Ein Hinweis vorab: Bitte keine „Deppenleerzeichen“
Sogenannte Deppenleerzeichen finden Sie dort, wo Wörter (eigentlich) zusammengeschrieben werden. Oder wo Sie Bindestriche setzen müssten. Schauen Sie sich einfach mal im Supermarkt um, wenn Sie das nächste Mal einkaufen gehen: Die Ausbeute ist astronomisch!
Wenn Sie Website- oder Werbetexte schreiben und diese falschen Leerzeichen verwenden, ist das umso problematischer: Sie bringen Unruhe in Ihren Text, Ihre Leserinnen und Leser haben es schwerer – und Sie stiften Verwirrung. Nutzen Sie daher Bindestriche: wenn Sie Bindestriche setzen müssen oder wenn sich Bindestriche empfehlen.
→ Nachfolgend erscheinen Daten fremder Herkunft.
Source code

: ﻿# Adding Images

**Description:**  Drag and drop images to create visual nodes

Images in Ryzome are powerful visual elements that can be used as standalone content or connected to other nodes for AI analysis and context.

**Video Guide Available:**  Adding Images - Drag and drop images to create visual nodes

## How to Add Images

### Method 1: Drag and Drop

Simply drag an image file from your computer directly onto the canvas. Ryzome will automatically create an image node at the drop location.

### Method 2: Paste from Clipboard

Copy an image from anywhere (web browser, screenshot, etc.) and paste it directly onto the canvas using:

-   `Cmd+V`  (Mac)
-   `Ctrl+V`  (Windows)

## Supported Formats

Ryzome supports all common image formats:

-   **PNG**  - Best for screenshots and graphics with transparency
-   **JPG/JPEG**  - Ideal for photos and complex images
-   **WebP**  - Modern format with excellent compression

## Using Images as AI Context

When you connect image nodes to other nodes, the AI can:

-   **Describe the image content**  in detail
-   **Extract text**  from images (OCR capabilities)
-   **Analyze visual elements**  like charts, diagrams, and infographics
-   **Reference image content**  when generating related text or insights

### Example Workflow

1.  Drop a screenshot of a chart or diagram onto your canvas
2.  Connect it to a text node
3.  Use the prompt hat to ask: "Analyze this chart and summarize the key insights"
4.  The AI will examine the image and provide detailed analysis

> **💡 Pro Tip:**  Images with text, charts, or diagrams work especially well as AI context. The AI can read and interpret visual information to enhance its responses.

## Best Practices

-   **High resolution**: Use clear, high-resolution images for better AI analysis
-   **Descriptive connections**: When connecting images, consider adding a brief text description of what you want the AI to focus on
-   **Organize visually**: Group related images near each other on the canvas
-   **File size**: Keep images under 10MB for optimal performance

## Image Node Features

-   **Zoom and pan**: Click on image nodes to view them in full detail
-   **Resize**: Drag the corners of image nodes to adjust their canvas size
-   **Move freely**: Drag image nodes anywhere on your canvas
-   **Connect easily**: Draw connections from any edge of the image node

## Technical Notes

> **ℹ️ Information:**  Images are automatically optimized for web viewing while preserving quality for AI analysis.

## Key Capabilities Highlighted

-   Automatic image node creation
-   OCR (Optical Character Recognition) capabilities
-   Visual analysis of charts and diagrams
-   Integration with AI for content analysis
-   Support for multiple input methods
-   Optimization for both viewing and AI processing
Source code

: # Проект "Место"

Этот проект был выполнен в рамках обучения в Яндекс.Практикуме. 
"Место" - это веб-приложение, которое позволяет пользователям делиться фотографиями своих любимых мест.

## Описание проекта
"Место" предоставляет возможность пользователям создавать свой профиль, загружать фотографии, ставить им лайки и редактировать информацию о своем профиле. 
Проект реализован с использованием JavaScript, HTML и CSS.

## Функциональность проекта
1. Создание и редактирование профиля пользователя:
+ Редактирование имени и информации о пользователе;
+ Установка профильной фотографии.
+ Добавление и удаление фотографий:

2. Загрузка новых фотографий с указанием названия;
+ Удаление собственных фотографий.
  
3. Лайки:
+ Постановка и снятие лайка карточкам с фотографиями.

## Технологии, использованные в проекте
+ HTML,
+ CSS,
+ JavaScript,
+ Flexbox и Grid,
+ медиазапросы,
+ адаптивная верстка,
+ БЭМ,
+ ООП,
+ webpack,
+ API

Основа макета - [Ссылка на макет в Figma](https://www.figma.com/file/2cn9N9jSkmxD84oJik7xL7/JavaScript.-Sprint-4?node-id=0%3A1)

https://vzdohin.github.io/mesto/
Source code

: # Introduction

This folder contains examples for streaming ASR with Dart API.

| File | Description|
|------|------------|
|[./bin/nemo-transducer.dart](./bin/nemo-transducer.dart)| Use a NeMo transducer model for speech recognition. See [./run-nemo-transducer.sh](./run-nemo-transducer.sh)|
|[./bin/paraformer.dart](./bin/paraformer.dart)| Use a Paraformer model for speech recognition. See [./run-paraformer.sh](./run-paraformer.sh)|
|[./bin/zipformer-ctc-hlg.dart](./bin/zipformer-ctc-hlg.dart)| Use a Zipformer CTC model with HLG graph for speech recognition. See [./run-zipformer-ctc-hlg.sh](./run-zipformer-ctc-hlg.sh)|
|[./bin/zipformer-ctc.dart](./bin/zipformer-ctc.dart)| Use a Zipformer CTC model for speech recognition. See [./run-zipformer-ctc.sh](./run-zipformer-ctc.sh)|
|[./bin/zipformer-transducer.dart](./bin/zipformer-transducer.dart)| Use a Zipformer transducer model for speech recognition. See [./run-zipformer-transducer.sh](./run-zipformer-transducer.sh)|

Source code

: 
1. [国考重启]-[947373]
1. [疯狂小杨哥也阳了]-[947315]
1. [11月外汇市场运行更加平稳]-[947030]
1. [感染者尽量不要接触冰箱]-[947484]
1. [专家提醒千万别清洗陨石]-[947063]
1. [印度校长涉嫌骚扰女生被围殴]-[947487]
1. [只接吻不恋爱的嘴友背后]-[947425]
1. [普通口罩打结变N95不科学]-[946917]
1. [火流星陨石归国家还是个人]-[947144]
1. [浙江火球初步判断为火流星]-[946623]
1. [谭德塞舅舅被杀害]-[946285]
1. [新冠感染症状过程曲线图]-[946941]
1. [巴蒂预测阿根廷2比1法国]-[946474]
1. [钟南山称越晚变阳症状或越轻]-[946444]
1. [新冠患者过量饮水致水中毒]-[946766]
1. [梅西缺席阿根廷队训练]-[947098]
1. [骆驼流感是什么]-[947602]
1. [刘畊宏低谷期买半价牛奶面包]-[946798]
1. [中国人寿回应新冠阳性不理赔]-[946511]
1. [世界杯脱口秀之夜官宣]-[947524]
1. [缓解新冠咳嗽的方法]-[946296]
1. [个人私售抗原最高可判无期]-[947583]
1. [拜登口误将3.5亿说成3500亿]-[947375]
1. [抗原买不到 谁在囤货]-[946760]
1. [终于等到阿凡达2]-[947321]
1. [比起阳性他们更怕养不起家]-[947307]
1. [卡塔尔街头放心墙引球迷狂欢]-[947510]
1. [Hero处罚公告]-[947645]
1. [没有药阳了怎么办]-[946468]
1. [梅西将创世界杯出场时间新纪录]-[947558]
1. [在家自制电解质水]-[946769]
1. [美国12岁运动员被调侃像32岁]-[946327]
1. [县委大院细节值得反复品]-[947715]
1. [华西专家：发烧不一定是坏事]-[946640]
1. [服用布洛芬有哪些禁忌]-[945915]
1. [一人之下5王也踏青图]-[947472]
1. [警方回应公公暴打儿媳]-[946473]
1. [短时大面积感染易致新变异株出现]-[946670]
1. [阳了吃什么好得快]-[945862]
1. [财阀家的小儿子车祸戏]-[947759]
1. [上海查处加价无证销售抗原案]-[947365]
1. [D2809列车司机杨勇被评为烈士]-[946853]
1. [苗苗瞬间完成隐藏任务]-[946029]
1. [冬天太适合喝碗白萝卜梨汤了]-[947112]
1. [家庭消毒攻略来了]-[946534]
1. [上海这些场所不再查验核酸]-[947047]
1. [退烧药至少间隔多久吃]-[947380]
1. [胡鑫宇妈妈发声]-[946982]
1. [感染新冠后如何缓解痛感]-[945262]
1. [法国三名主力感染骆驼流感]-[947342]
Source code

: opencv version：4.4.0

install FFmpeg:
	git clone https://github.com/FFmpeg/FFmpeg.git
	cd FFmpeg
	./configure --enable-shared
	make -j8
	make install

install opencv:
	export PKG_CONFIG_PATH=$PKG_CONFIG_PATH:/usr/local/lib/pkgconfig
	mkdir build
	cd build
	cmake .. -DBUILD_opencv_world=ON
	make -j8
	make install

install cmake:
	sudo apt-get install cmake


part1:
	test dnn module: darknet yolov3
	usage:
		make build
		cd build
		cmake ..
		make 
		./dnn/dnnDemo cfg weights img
Bindestriche setzen: Auf jeden Fall
Manchmal haben Sie keine Wahl. In folgenden vier Fällen müssen Sie zu Bindestrichen greifen:
Einzelbuchstaben, Abkürzungen, Ziffern
Nutzen Sie Abkürzungen, einzelne Buchstaben oder Ziffern, sind Bindestriche obligatorisch:
- „A-Dur“, „i-Tüpfelchen“, „x-beliebig“,
- „DIN-A4-Blatt“, „Dipl.-Ing.“,
- „EDV-Abteilung“, „Kfz-Papiere“,
- „100-Meter-Lauf“, „7,5-Tonner“.
Bei Zusammensetzungen mit Ziffern toleriert der Duden bisweilen übrigens die Schreibung ohne Bindestrich, empfiehlt Bindestriche aber: „2010er-Jahre“ oder „4-fach“ – und daneben „2010er Jahre“ oder „4fach“. Am besten, Sie setzen immer Bindestriche: So schreiben Sie auf jeden Fall richtig.
Zusammengesetzte Wortgruppen
Bindestriche setzen Sie auch, wenn Sie (eigentlich getrennt zu schreibende) Wortgruppen verbinden und es sich dabei um Substantivierungen handelt. Für Zusammensetzungen mit klassischen Substantiven gilt das natürlich auch:
- „das Sowohl-als-auch“,
- „kein Entweder-oder“,
- „das Auf-die-lange-Bank-Schieben“,
- „zum Aus-der-Haut-Fahren“,
- „Dezember-Januar-Ausgabe“,
- „Links-rechts-Schema“.
Übrigens: Das erste Wort solcher Zusammensetzungen schreiben Sie immer groß, Substantive und Substantivierungen auch. Eingefügte Präpositionen, Adverbien oder Adjektive beginnen dagegen klein.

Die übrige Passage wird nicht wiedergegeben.